▶ _DIRECTIONS FOR THIS TASK_
A stretch of the entries below is to be set down exactly, running from the line with "[ 'google', 'skype' ]" through the line with "Using ChatGPT's API", both included, and no other line.
.....
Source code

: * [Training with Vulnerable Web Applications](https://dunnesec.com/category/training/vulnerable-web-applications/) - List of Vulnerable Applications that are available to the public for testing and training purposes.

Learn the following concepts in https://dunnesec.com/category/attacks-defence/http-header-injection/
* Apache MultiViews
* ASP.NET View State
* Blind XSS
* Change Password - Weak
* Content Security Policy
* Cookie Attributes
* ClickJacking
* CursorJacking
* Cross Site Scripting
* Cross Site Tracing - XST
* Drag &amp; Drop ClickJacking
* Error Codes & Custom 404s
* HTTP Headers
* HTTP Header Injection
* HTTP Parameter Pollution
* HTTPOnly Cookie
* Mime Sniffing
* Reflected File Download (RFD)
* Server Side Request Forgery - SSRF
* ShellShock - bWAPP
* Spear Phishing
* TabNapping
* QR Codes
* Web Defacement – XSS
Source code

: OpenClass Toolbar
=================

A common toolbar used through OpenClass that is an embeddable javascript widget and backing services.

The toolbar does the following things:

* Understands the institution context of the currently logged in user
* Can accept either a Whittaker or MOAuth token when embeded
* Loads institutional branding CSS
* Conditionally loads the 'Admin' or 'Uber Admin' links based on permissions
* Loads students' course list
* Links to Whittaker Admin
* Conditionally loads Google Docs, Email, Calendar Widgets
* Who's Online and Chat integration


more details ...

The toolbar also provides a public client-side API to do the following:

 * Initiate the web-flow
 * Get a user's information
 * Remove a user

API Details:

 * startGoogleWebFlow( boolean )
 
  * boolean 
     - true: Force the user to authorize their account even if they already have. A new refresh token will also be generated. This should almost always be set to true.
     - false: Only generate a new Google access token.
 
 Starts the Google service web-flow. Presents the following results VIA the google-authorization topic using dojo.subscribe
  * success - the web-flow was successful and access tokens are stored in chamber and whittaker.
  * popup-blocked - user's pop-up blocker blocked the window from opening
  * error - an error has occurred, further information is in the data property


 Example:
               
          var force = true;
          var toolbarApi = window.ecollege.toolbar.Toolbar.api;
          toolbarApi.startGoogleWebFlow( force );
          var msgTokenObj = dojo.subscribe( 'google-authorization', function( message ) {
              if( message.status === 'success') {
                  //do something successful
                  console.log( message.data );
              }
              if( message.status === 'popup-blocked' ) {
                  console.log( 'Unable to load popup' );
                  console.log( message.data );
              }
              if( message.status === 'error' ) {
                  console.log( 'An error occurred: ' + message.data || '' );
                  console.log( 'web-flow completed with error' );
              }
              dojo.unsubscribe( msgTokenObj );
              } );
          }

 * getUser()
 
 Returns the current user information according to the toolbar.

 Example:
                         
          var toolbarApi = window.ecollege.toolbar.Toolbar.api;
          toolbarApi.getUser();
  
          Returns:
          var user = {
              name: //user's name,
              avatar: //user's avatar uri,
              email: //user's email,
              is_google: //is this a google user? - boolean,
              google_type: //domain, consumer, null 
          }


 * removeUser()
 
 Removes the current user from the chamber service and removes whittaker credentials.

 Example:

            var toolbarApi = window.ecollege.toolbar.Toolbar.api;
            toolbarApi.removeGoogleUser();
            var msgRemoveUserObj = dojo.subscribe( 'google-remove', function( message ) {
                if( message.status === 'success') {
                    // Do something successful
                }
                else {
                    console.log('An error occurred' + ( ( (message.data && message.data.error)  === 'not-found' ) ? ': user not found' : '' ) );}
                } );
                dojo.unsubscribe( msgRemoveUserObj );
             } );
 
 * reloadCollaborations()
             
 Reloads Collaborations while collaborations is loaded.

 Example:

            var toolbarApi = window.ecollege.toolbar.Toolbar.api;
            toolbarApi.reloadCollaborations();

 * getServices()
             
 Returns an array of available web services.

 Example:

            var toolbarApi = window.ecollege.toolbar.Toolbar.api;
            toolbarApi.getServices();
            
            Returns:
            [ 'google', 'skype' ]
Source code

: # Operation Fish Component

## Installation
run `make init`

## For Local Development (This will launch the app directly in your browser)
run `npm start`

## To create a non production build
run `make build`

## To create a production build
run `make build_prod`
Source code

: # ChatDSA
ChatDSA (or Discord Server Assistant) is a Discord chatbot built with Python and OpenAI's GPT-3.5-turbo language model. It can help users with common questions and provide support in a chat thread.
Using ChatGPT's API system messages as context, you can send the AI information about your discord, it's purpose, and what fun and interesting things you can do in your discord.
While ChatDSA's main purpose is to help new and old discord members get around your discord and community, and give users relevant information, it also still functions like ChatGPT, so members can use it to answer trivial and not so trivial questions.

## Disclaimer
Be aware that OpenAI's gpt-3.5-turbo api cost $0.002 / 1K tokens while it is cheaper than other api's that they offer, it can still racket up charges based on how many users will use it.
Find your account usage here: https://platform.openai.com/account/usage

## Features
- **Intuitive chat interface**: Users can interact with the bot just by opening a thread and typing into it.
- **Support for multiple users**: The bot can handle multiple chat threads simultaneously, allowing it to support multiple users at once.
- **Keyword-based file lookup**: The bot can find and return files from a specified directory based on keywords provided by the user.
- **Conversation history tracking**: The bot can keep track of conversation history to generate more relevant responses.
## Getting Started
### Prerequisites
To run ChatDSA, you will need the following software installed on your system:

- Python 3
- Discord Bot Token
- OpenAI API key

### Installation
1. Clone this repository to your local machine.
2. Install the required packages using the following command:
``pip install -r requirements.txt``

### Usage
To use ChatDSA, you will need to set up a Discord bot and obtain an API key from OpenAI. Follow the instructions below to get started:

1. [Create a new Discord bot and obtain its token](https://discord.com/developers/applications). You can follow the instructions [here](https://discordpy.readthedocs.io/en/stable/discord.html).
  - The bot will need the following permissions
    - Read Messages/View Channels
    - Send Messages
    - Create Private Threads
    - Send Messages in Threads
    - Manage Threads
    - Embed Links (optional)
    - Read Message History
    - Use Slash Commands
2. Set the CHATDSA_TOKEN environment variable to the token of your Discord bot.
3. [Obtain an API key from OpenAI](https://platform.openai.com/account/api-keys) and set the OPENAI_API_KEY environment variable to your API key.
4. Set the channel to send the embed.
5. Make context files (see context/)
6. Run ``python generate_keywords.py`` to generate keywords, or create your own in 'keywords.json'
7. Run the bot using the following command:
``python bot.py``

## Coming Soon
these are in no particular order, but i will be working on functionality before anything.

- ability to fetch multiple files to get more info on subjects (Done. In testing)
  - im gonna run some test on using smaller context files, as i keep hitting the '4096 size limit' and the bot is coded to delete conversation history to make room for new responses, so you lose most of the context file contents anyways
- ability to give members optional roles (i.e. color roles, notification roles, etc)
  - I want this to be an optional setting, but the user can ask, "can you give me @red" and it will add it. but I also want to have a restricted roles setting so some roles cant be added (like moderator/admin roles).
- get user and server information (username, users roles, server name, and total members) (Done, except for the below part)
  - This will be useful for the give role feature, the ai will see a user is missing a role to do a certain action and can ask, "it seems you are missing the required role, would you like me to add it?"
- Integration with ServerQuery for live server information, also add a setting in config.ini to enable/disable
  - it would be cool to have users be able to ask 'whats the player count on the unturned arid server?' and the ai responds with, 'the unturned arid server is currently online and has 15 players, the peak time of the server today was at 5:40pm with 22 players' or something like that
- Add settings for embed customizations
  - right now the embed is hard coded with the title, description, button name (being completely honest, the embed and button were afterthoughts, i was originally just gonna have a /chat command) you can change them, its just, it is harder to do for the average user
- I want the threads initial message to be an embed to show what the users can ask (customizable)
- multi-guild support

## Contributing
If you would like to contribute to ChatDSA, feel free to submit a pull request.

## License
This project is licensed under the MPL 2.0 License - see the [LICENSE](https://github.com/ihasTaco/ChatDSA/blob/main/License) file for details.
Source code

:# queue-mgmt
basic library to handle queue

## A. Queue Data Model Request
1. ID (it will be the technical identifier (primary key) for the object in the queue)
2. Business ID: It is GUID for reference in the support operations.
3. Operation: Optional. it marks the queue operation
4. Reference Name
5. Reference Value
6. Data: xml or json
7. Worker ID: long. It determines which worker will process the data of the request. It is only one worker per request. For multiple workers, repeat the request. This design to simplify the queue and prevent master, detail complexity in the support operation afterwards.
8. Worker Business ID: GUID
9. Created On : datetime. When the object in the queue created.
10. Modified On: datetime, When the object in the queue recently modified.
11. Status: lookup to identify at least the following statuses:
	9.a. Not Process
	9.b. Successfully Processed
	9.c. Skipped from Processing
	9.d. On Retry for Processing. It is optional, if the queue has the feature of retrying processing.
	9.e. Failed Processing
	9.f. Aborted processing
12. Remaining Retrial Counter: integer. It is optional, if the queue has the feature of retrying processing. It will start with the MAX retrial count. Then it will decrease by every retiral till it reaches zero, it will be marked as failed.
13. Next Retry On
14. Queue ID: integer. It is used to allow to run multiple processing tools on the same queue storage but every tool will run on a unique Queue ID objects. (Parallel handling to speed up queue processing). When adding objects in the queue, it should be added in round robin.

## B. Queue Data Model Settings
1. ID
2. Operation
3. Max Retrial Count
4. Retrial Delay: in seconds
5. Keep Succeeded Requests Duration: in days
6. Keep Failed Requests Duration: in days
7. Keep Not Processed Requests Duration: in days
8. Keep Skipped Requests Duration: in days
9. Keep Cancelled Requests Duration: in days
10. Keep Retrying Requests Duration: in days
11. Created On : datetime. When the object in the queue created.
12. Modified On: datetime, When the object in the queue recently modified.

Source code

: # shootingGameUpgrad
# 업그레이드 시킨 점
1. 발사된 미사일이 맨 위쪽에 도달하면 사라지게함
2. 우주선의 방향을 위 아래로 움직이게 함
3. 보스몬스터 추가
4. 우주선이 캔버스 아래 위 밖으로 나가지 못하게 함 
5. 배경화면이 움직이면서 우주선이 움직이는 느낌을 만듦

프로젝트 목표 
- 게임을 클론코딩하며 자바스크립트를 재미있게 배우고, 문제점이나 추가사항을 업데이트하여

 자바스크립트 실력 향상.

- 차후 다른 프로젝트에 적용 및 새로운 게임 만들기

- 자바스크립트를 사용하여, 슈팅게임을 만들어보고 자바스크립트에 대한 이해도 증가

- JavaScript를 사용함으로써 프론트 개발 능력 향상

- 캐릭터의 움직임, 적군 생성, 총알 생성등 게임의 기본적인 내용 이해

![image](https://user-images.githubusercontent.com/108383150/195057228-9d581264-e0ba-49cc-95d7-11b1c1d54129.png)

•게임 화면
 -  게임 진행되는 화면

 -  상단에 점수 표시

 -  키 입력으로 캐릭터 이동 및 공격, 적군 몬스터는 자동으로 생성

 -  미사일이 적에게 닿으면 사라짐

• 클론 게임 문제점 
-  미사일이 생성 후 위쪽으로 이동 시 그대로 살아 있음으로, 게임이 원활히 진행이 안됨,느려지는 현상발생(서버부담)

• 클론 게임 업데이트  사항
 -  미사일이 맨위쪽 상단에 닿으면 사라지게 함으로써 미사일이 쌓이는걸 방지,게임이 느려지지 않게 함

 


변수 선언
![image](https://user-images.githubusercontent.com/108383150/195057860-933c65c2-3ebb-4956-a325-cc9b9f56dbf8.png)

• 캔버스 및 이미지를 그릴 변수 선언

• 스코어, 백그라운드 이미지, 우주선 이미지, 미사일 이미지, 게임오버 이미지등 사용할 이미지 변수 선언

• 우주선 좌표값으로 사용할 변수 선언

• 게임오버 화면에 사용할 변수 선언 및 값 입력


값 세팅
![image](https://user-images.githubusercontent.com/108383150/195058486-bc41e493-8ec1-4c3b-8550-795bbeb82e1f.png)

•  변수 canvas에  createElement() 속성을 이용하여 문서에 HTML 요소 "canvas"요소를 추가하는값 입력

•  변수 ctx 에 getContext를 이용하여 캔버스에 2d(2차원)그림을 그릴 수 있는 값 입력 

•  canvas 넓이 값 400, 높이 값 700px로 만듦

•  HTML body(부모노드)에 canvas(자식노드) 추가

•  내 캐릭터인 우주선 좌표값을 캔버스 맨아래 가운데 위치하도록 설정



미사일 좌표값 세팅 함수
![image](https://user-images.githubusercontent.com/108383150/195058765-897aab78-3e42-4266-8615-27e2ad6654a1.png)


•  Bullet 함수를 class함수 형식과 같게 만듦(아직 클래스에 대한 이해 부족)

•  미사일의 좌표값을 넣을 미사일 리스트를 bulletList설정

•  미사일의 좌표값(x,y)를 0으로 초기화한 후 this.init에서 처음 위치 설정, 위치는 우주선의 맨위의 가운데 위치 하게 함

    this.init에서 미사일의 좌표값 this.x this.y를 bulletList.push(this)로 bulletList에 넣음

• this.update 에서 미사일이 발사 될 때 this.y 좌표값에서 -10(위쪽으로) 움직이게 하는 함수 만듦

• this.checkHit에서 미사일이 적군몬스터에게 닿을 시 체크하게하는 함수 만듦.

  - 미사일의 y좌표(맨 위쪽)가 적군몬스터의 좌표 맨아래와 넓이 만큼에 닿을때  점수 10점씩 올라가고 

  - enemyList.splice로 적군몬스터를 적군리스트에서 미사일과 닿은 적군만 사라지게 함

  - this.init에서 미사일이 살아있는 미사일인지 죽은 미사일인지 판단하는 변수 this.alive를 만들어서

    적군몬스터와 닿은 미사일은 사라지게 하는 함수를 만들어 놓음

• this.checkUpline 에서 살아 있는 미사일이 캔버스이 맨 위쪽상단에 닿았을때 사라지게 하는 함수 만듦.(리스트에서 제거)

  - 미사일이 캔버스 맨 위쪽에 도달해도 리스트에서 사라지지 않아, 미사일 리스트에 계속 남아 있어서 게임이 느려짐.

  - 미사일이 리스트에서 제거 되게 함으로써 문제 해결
.....
▶ _SOLUTION TO THIS TASK_
            [ 'google', 'skype' ]
Source code

: # Operation Fish Component

## Installation
run `make init`

## For Local Development (This will launch the app directly in your browser)
run `npm start`

## To create a non production build
run `make build`

## To create a production build
run `make build_prod`
Source code

: # ChatDSA
ChatDSA (or Discord Server Assistant) is a Discord chatbot built with Python and OpenAI's GPT-3.5-turbo language model. It can help users with common questions and provide support in a chat thread.
Using ChatGPT's API system messages as context, you can send the AI information about your discord, it's purpose, and what fun and interesting things you can do in your discord.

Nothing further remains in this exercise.